Koalisi Masyarakat Sipil Desak Pengesahan Revisi Kedua UU ITE Ditunda



KONTAN.CO.ID - JAKARTA. Koalisi Masyarakat Sipil untuk Revisi UU ITE mendesak DPR RI dan Pemerintah untuk menunda pengesahan RUU ITE Perubahan Kedua sampai seluruh pasal bermasalah dibahas secara tuntas dan tidak lagi berpotensi melanggar hak asasi manusia.

Pasalnya hingga saat ini masyarakat belum menerima salinan resmi naskah rancangan revisi UU ITE. Hal tersebut lantaran proses pembahasannya dinilai dilakukan secara tertutup dan tidak membuka ruang partisipasi publik yang bermakna.

Berdasarkan catatan koalisi, dari 14 kali rapat kerja yang dilakukan oleh panitia kerja (Panja) Komisi I dan DPR RI hanya beberapa rapat saja yang diumumkan secara resmi ke publik. Dimana risalah rapat tersebut hanya berisi siapa saja yang hadir tanpa menyertakan isi pembahasan. 


Baca Juga: Jangan Ada Lagi Pasal Karet di UU Informasi dan Transaksi Elektronik (ITE)

Selain itu, draf rancangan revisi UU ITE yang dibahas juga tidak pernah diumumkan secara resmi, sehingga masyarakat sipil kesulitan untuk melakukan proses pengawasan dan pemantauan terhadap pembahasan revisi undang-undang ini.

Kepala Divisi Riset dan Dokumentasi Komisi Untuk Orang Hilang dan Korban Tindak Kekerasan (KontraS), Rozy Brilian memaparkan, selama ini partisipasi dari masyarakat terhadap Revisi Kedua UU ITE memang ada.

Namun, Ia mempertanyakan apakah masukan yang diberikan tersebut dipertimbangkan atau masuk ke dalam muatan revisi tidak pernah diketahui.

"Revisi ini seharusnya momentum untuk menutup ruang kriminalisasi dengan menggunakan perangkat hukum atau judicial harrasment.

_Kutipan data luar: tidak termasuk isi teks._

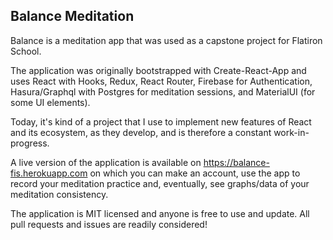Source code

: ## Balance Meditation

Balance is a meditation app that was used as a capstone project for Flatiron School.

The application was originally bootstrapped with Create-React-App and uses React with Hooks, Redux, React Router, Firebase for Authentication, Hasura/Graphql with Postgres for meditation sessions, and MaterialUI (for some UI elements).

Today, it's kind of a project that I use to implement new features of React and its ecosystem, as they develop, and is therefore a constant work-in-progress.

A live version of the application is available on https://balance-fis.herokuapp.com on which you can make an account, use the app to record your meditation practice and, eventually, see graphs/data of your meditation consistency.

The application is MIT licensed and anyone is free to use and update. All pull requests and issues are readily considered!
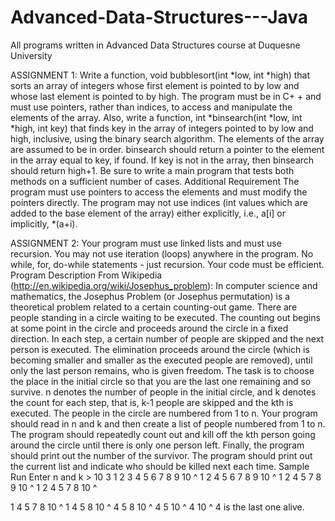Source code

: # Advanced-Data-Structures---Java
All programs written in Advanced Data Structures course at Duquesne University 

ASSIGNMENT 1:
Write a function, void bubblesort(int *low, int *high) that sorts an array of integers whose first element is pointed to by low and whose last element is pointed to by high. The program must be in C+ + and must use pointers, rather than indices, to access and manipulate the elements of the array.
Also, write a function, int *binsearch(int *low, int *high, int key) that finds key in the array of integers pointed to by low and high, inclusive, using the binary search algorithm. The elements of the array are assumed to be in order. binsearch should return a pointer to the element in the array equal to key, if found. If key is not in the array, then binsearch should return high+1.
Be sure to write a main program that tests both methods on a sufficient number of cases.
Additional Requirement
The program must use pointers to access the elements and must modify the pointers directly. The program may not use indices (int values which are added to the base element of the array) either explicitly, i.e., a[i] or implicitly, *(a+i).

ASSIGNMENT 2:
Your program must use linked lists and must use recursion. You may not use iteration (loops) anywhere in the program. No while, for, do-while statements - just recursion. Your code must be efficient.
Program Description
From Wikipedia (http://en.wikipedia.org/wiki/Josephus_problem):
In computer science and mathematics, the Josephus Problem (or Josephus permutation) is a
theoretical problem related to a certain counting-out game.
There are people standing in a circle waiting to be executed. The counting out begins at some point in the circle and proceeds around the circle in a fixed direction. In each step, a certain number of people are skipped and the next person is executed. The elimination proceeds around the circle (which is becoming smaller and smaller as the executed people are removed), until only the last person remains, who is given freedom.
The task is to choose the place in the initial circle so that you are the last one remaining and so survive.
n denotes the number of people in the initial circle, and k denotes the count for each step, that is, k-1 people are skipped and the kth is executed. The people in the circle are numbered from 1 to n.
Your program should read in n and k and then create a list of people numbered from 1 to n. The program should repeatedly count out and kill off the kth person going around the circle until there is only one person left. Finally, the program should print out the number of the survivor. The program should print out the current list and indicate who should be killed next each time.
Sample Run
Enter n and k > 10 3
  1   2   3   4   5   6   7   8   9  10
^
1 2 4 5 6 7 8 9 10 ^
1 2 4 5 7 8 9 10 ^
1 2 4 5 7 8 10 ^
 
1 4 5 7 8 10 ^
1 4 5 8 10 ^
4 5 8 10 ^
4 5 10 ^
4 10 ^
4 is the last one alive.

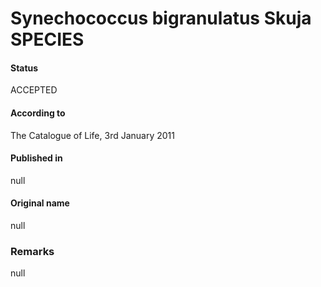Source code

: # Synechococcus bigranulatus Skuja SPECIES

#### Status
ACCEPTED

#### According to
The Catalogue of Life, 3rd January 2011

#### Published in
null

#### Original name
null

### Remarks
null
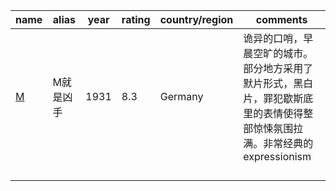  

| name                                       | alias     | year | rating | country/region | comments                                                     |
| ------------------------------------------ | --------- | ---- | ------ | -------------- | ------------------------------------------------------------ |
| [M](https://www.imdb.com/title/tt0022100/) | M就是凶手 | 1931 | 8.3    | Germany        | 诡异的口哨，早晨空旷的城市。部分地方采用了默片形式，黑白片，罪犯歇斯底里的表情使得整部惊悚氛围拉满。非常经典的expressionism |
|                                            |           |      |        |                |                                                              |
|                                            |           |      |        |                |                                                              |
|                                            |           |      |        |                |                                                              |
|                                            |           |      |        |                |                                                              |
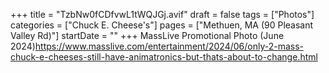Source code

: +++
title = "TzbNw0fCDfvwL1tWQJGj.avif"
draft = false
tags = ["Photos"]
categories = ["Chuck E. Cheese's"]
pages = ["Methuen, MA (90 Pleasant Valley Rd)"]
startDate = ""
+++
MassLive Promotional Photo (June 2024)https://www.masslive.com/entertainment/2024/06/only-2-mass-chuck-e-cheeses-still-have-animatronics-but-thats-about-to-change.html
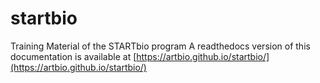 # startbio
Training Material of the STARTbio program
A readthedocs version of this documentation
is available at [https://artbio.github.io/startbio/](https://artbio.github.io/startbio/)
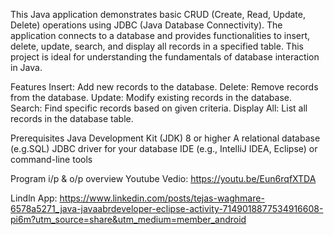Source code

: This Java application demonstrates basic CRUD (Create, Read, Update, Delete) operations using JDBC (Java Database Connectivity). 
The application connects to a database and provides functionalities to insert, delete, update, search, and display all records in a specified table. 
This project is ideal for understanding the fundamentals of database interaction in Java.

Features
Insert: Add new records to the database.
Delete: Remove records from the database.
Update: Modify existing records in the database.
Search: Find specific records based on given criteria.
Display All: List all records in the database table.

Prerequisites
Java Development Kit (JDK) 8 or higher
A relational database (e.g.SQL)
JDBC driver for your database
IDE (e.g., IntelliJ IDEA, Eclipse) or command-line tools

Program i/p & o/p overview Youtube Vedio: https://youtu.be/Eun6rqfXTDA

Lindln App: https://www.linkedin.com/posts/tejas-waghmare-6578a5271_java-javaabrdeveloper-eclipse-activity-7149018877534916608-pi6m?utm_source=share&utm_medium=member_android


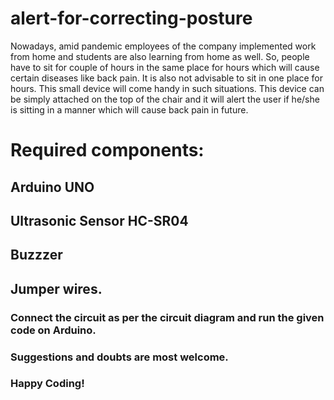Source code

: # alert-for-correcting-posture
Nowadays, amid pandemic employees of the company implemented work from home and students are also learning from home as well. So, people have to sit for couple of hours in the same place for hours which will cause certain diseases like back pain. It is also not advisable to sit in one place for hours. This small device will come handy in such situations. This device can be simply attached on the top of the chair and it will alert the user if he/she is sitting in a manner which will cause back pain in future.
# Required components:
## Arduino UNO
## Ultrasonic Sensor HC-SR04
## Buzzzer
## Jumper wires.

### Connect the circuit as per the circuit diagram and run the given code on Arduino.
### Suggestions and doubts are most welcome. 
### Happy Coding!
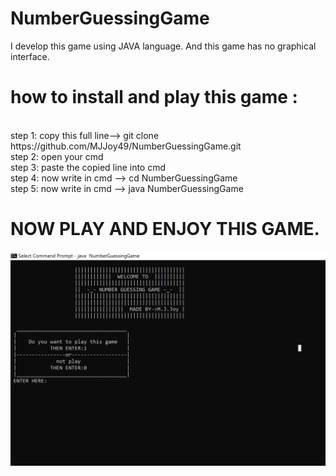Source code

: # NumberGuessingGame
 I develop this game using JAVA language. And this game has no graphical interface.

<h1>how to install and play this game :</h1> <br/>
step 1: copy this full line--> git clone https://github.com/MJJoy49/NumberGuessingGame.git <br/>
step 2: open your cmd <br/>
step 3: paste the copied line into cmd <br/>
step 4: now write in cmd --> cd NumberGuessingGame <br/>
step 5: now write in cmd --> java NumberGuessingGame <br/>
<h1>NOW PLAY AND ENJOY THIS GAME.</h1> 
<img src="Screenshot.png" >

 

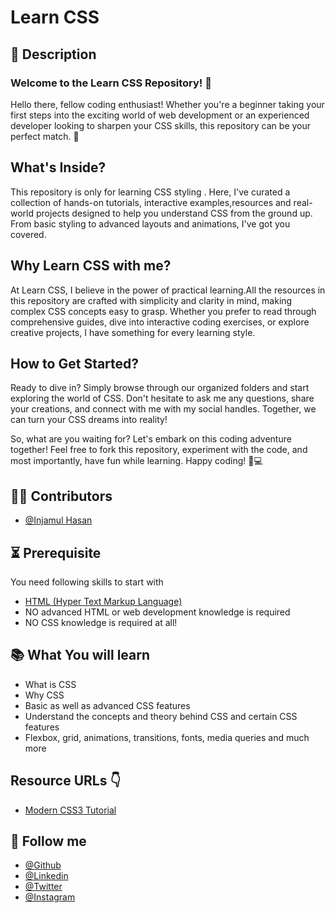 # Learn CSS

## 📝 Description
### Welcome to the Learn CSS Repository! 🚀

Hello there, fellow coding enthusiast! Whether you're a beginner taking your first steps into the exciting world of web development or an experienced developer looking to sharpen your CSS skills, this repository can be your perfect match. 🎉

## What's Inside?

This repository is only for learning CSS styling . Here, I've curated a collection of hands-on tutorials, interactive examples,resources and real-world projects designed to help you understand CSS from the ground up. From basic styling to advanced layouts and animations, I've got you covered.

## Why Learn CSS with me?

At Learn CSS, I believe in the power of practical learning.All the resources in this repository are crafted with simplicity and clarity in mind, making complex CSS concepts easy to grasp. Whether you prefer to read through comprehensive guides, dive into interactive coding exercises, or explore creative projects, I have something for every learning style.

## How to Get Started?

Ready to dive in? Simply browse through our organized folders and start exploring the world of CSS. Don't hesitate to ask me any questions, share your creations, and connect with me with my social handles. Together, we can turn your CSS dreams into reality!

So, what are you waiting for? Let's embark on this coding adventure together! Feel free to fork this repository, experiment with the code, and most importantly, have fun while learning. Happy coding! 🎨💻


## 🧑‍💻 Contributors
- [@Injamul Hasan](https://github.com/Injamulhasan)

## ⏳ Prerequisite
You need following skills to start with
- [HTML (Hyper Text Markup Language)](https://www.w3schools.com/html/default.asp)
- NO advanced HTML or web development knowledge is required
- NO CSS knowledge is required at all!

## 📚 What You will learn
- What is CSS
- Why CSS
- Basic as well as advanced CSS features
- Understand the concepts and theory behind CSS and certain CSS features
- Flexbox, grid, animations, transitions, fonts, media queries and much more


## Resource URLs 👇
 - [Modern CSS3 Tutorial](https://www.w3schools.com/css/default.asp)


## 🥰 Follow me
- [@Github](https://github.com/Injamulhasan) 
- [@Linkedin](https://www.linkedin.com/in/helloinjamul/) 
- [@Twitter](https://twitter.com/injamulhasan) 
- [@Instagram](https://www.instagram.com/injamulhasan_/) 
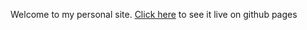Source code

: Welcome to my personal site. [Click here](https://rmvirut.github.io) to see it live on github pages
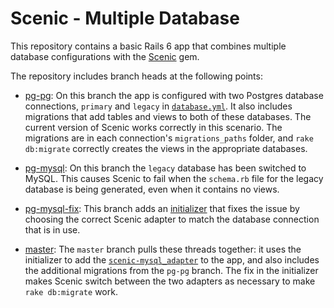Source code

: # Scenic - Multiple Database

This repository contains a basic Rails 6 app that combines multiple
database configurations with the
[Scenic](https://github.com/scenic-views/scenic) gem.

The repository includes branch heads at the following points:

* [pg-pg](https://github.com/mhw/scenic-multiple-database/tree/pg-pg):
  On this branch the app is configured with two Postgres database
  connections, `primary` and `legacy` in
  [`database.yml`](https://github.com/mhw/scenic-multiple-database/blob/pg-pg/config/database.yml).
  It also includes migrations that add tables and views to both of
  these databases.
  The current version of Scenic works correctly in this scenario.
  The migrations are in each connection's `migrations_paths` folder,
  and `rake db:migrate` correctly creates the views in the appropriate
  databases.

* [pg-mysql](https://github.com/mhw/scenic-multiple-database/tree/pg-mysql):
  On this branch the `legacy` database has been switched to MySQL.
  This causes Scenic to fail when the `schema.rb` file for the legacy
  database is being generated, even when it contains no views.

* [pg-mysql-fix](https://github.com/mhw/scenic-multiple-database/tree/pg-mysql-fix):
  This branch adds an
  [initializer](https://github.com/mhw/scenic-multiple-database/blob/pg-mysql-fix/config/initializers/scenic.rb)
  that fixes the issue by choosing the correct Scenic adapter to match
  the database connection that is in use.

* [master](https://github.com/mhw/scenic-multiple-database/tree/master):
  The `master` branch pulls these threads together: it uses the initializer
  to add the [`scenic-mysql_adapter`](https://github.com/EmpaticoOrg/scenic-mysql_adapter)
  to the app, and also includes the additional migrations from the `pg-pg`
  branch. The fix in the initializer makes Scenic switch between the two
  adapters as necessary to make `rake db:migrate` work.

Pemerintah seharusnya sadar bahwa ini tidak sehat untuk demokrasi," kata Rozy dalam keterangan tertulis, Kamis (23/11). 

Baca Juga: Revisi Kedua UU ITE Masih Pertahankan Pasal Karet

Lebih lanjut, Koalisi juga menilai bahwa pendapat dari berbagai fraksi yang disampaikan pada rapat kerja Komisi I DPR RI dengan pemerintah tidak menyoroti terkait pasal-pasal pidana yang selama ini mengkriminalisasi masyarakat sipil.

Menurutnya pembahasan hanya menunjukkan semangat untuk melakukan pembatasan terhadap hak asasi manusia dan kebebasan berekspresi.

"Praktik seperti ini menambah nilai degradasi atau penurunan angka demokrasi di Indonesia, di mana pembahasan undang-undang yang selama ini menjadi problem bagi demokrasi ternyata dilakukan secara tertutup, rahasia, dan diam-diam," papar Muhammad Isnur, Ketua Yayasan Lembaga Hukum Indonesia (YLBHI).

Southeast Asia Freedom of Expression Network (SAFEnet) mencatat sepanjang Januari-Oktober 2023, setidaknya ada 89 kasus kriminalisasi dengan menggunakan pasal-pasal bermasalah UU ITE. Jumlah ini diprediksi akan terus meningkat menjelang momentum politik Pemilu 2024.

Baca Juga: Pemerintah dan Komisi I DPR Sepakat Bawa Revisi Kedua UU ITE ke Paripurna

"Yang diharapkan masyarakat sipil dari revisi kedua ini adalah perbaikan yang substansial terhadap pasal-pasal bermasalah yang selama ini sering disalahgunakan, sehingga revisi yang dilakukan harus total dan memastikan hasilnya dapat memberikan rasa keadilan bagi masyarakat," papar Nenden Sekar Arum, Kepala Divisi Kebebasan Berekspresi SAFEnet.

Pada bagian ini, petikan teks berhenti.